Nathaniel Frissell, W2NAF.

Frissell, an assistant research professor at the New Jersey Institute of Technology (NJIT), said it's easy to be a citizen-scientist. Just getting on the air during the SEQP is a first step. Systems such as the Reverse Beacon Network (RBN), WSPRNet, and PSKReporter will automatically hear digital and CW transmissions and report back to their respective databases.

Despite more than 60 years of research, "open questions remain regarding eclipse-induced ionospheric impacts," Frissell explained in a paper, "HamSCI and the 2017 Total Solar Eclipse," that he'll deliver at the ARRL-TAPR Digital Communications Conference this year. He feels that radio amateurs' advanced technical skills and inherent interest in ionospheric science make them "ideal for contributing to -- and participating -- in large-scale ionospheric sounding experiments."

Actually, three HamSci-coordinated Amateur Radio experiments have been designed to study the 2017 solar eclipse.
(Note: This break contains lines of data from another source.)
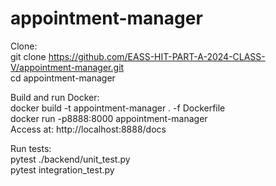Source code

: # appointment-manager

Clone:\
git clone https://github.com/EASS-HIT-PART-A-2024-CLASS-V/appointment-manager.git \
cd appointment-manager 

Build and run Docker:\
docker build -t appointment-manager . -f Dockerfile \
docker run -p8888:8000 appointment-manager  \
Access at: http://localhost:8888/docs 

Run tests:\
pytest ./backend/unit_test.py \
pytest integration_test.py  
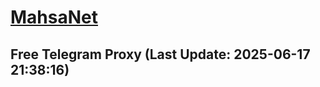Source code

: 
# [MahsaNet](https://t.me/mahsa_net)
## Free Telegram Proxy (Last Update: 2025-06-17 21:38:16)

    
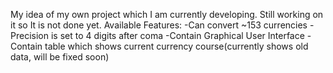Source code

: My idea of my own project which I am currently developing. Still working on it so It is not done yet.
Available Features:
-Can convert ~153 currencies
-Precision is set to 4 digits after coma
-Contain Graphical User Interface
-Contain table which shows current currency course(currently shows old data, will be fixed soon)
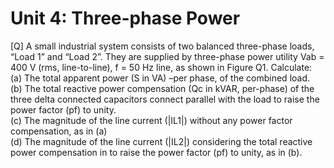 # Unit 4: Three-phase Power

[Q] A small industrial system consists of two balanced three-phase loads, “Load 1” and “Load 2”. They are supplied by three-phase power utility Vab = 400 V (rms, line-to-line), f = 50 Hz line, as shown in Figure Q1. Calculate: 
(a)  The total apparent power (S in VA) –per phase, of the combined load.    
(b)  The total reactive power compensation (Qc in kVAR, per-phase) of the three delta connected capacitors connect parallel with the load to raise the power factor (pf) to unity.    
(c)  The magnitude of the line current (|IL1|) without any power factor compensation, as in (a)  
(d)  The magnitude of the line current (|IL2|) considering the total reactive power compensation in to raise the power factor (pf) to unity, as in (b).


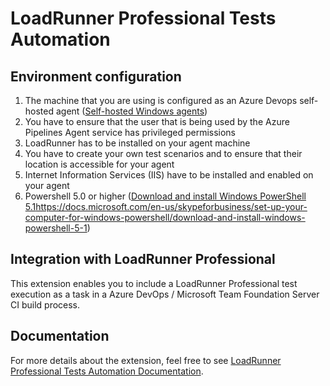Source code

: # LoadRunner Professional Tests Automation

## Environment configuration
1.	The machine that you are using is configured as an Azure Devops self-hosted agent ([Self-hosted Windows agents](https://docs.microsoft.com/en-us/azure/devops/pipelines/agents/v2-windows?view=azure-devops))
2.	You have to ensure that the user that is being used by the Azure Pipelines Agent service has privileged permissions
3.	LoadRunner has to be installed on your agent machine
4.	You have to create your own test scenarios and to ensure that their location is accessible for your agent 
5.	Internet Information Services (IIS) have to be installed and enabled on your agent
6.  Powershell 5.0 or higher ([Download and install Windows PowerShell 5.1](https://docs.microsoft.com/en-us/azure/devops/pipelines/agents/v2-windows?view=azure-devops)https://docs.microsoft.com/en-us/skypeforbusiness/set-up-your-computer-for-windows-powershell/download-and-install-windows-powershell-5-1)

## Integration with LoadRunner Professional
This extension enables you to include a LoadRunner Professional test execution as a task in a Azure DevOps / Microsoft Team Foundation Server CI build process.

## Documentation
For more details about the extension, feel free to see [LoadRunner Professional Tests Automation Documentation](https://github.com/MicroFocus/ADM-AzureDevOps-LR-CI-Plugin).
In addition to the SEQP are the HF Wideband Recording Experiment and the Eclipse Frequency Measurement Test (FMT).

The difference in electron density, as modeled for August 21 at 1815 UTC, between the eclipsed and uneclipsed ionosphere at an altitude of 302 kilometers. A large electron density depletion caused by the eclipse shadow is visible over the US. [Graphic courtesy of Joe Huba]

The HamSCI Wideband Recording Experiment will aim to capture all Amateur Radio HF spectrum from locations across North America during the SEQP. The recordings, according to Frissell's paper, "will allow for the study of eclipse-induced propagation changes use signals generated by the SEQP, as well as examine changes in noise floor measurements throughout the time of the eclipse." The experiment was developed with input from the TAPR community.

The FMT experiment will provide information as to how much and how fast the ionosphere changes in height along a particular path. According to research cited in the paper authored by Frissell and others, rapid changes in ionospheric electron density caused by the motion of an eclipse shadow "cause Doppler shifts on HF ray paths propagating through the eclipsed region."

"Joe Huba and Doug Drob at the Naval Research Laboratory have calculated a prediction of what the ionosphere will look like using their physics-based SAMI3 model," Frissell pointed out.

ARRL Contributing Editor Ward Silver, N0AX -- a contributor to "HamSCI and the 2017 Total Solar Eclipse" -- said the SEQP is simply a great way to experience the magic of radio.

By mid-week, more than 600 hams had registered their intention to participate in the SEQP. Registration is not required to participate.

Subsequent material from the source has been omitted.